Join Strategies Across Clouds

HeliosDB optimizes joins across clouds intelligently:

Broadcast Join (Small dimension tables)

-- Join small customer dimension from Azure with large transactions from S3
SELECT
t.transaction_id,
c.customer_name,
t.amount,
c.country
FROM s3://sales/transactions.parquet t
INNER JOIN azure://dimensions/customers.parquet c
ON t.customer_id = c.customer_id
WHERE t.amount > 1000
AND c.country IN ('US', 'CA', 'MX');

The small customer table is fetched entirely and broadcast to all S3 transaction scanners, minimizing network traffic.

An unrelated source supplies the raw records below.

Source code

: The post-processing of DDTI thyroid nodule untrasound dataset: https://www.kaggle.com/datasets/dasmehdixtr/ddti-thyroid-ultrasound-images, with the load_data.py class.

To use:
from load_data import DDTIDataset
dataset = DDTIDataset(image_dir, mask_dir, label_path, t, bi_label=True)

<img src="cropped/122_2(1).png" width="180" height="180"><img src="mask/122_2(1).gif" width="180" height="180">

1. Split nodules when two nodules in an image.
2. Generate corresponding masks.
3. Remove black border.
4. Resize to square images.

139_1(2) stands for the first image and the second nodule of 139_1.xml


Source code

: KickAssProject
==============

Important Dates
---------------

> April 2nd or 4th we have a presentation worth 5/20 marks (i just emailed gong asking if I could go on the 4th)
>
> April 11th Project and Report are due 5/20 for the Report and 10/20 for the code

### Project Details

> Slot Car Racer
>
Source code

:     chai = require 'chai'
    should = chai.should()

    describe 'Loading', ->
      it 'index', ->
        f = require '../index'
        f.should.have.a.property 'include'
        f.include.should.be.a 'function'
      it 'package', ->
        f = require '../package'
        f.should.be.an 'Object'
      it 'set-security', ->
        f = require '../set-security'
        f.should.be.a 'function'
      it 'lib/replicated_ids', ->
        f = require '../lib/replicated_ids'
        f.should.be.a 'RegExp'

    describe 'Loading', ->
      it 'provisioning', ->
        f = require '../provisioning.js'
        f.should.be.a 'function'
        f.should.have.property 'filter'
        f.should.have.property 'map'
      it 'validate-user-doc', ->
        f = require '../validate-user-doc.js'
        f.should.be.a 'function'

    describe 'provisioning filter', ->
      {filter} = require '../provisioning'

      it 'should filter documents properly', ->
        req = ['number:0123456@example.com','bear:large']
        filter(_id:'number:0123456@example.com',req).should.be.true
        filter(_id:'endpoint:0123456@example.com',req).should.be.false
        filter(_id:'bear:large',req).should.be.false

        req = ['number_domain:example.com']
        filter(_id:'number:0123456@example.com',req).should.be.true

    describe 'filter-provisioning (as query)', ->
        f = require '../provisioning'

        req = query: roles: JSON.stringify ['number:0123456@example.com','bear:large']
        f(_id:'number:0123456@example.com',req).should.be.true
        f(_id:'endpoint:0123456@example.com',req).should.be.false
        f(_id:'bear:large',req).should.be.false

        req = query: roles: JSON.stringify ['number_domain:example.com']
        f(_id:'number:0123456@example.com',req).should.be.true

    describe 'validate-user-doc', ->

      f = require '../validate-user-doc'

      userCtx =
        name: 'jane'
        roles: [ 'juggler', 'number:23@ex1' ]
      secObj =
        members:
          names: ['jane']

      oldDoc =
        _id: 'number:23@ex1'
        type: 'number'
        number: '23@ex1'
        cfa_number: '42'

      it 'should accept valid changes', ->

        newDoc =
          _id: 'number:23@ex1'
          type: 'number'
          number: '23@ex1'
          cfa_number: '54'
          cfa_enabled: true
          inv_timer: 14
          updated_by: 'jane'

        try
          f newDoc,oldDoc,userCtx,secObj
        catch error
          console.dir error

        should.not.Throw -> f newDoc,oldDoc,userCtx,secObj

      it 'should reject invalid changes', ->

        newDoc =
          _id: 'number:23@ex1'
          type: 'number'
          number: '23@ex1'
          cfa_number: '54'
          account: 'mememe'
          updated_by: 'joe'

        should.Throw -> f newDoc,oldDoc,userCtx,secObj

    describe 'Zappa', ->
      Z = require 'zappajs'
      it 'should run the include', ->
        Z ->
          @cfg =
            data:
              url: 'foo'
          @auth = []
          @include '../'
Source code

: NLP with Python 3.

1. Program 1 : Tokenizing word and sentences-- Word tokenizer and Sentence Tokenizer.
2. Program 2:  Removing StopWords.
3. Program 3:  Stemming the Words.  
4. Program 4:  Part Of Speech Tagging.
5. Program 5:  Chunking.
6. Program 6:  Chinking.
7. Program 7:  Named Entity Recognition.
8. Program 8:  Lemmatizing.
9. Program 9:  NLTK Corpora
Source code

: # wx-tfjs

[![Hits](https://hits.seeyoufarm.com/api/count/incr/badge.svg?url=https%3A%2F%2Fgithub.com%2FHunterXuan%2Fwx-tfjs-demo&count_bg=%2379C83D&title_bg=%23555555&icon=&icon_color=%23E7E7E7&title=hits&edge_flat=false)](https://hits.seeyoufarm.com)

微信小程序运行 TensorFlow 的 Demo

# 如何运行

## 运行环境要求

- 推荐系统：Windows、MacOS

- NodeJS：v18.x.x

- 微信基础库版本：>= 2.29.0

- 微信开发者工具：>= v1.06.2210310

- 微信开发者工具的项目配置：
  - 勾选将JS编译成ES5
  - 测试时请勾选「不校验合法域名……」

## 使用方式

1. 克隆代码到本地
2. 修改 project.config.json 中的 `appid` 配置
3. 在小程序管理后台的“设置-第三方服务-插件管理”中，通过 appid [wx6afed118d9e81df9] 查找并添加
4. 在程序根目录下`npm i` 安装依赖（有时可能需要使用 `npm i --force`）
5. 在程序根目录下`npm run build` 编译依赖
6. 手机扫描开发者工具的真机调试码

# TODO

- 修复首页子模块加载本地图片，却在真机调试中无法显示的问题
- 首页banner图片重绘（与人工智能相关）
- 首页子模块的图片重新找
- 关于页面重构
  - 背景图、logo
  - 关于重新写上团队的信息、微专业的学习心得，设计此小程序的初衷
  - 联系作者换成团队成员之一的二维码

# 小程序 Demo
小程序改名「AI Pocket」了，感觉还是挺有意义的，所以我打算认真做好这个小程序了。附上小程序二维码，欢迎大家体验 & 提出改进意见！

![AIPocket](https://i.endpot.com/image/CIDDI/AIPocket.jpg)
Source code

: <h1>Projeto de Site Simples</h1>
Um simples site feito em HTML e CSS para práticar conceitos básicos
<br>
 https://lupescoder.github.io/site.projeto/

Hash Join (Medium datasets)

-- Join similar-sized datasets from different clouds
SELECT
s.session_id,
s.user_id,
g.game_data
FROM s3://gaming/sessions.parquet s
INNER JOIN gcs://gaming/gameplay.parquet g
ON s.session_id = g.session_id
WHERE s.duration > 600;

Both datasets are partitioned on the join key and pairs of partitions are joined locally.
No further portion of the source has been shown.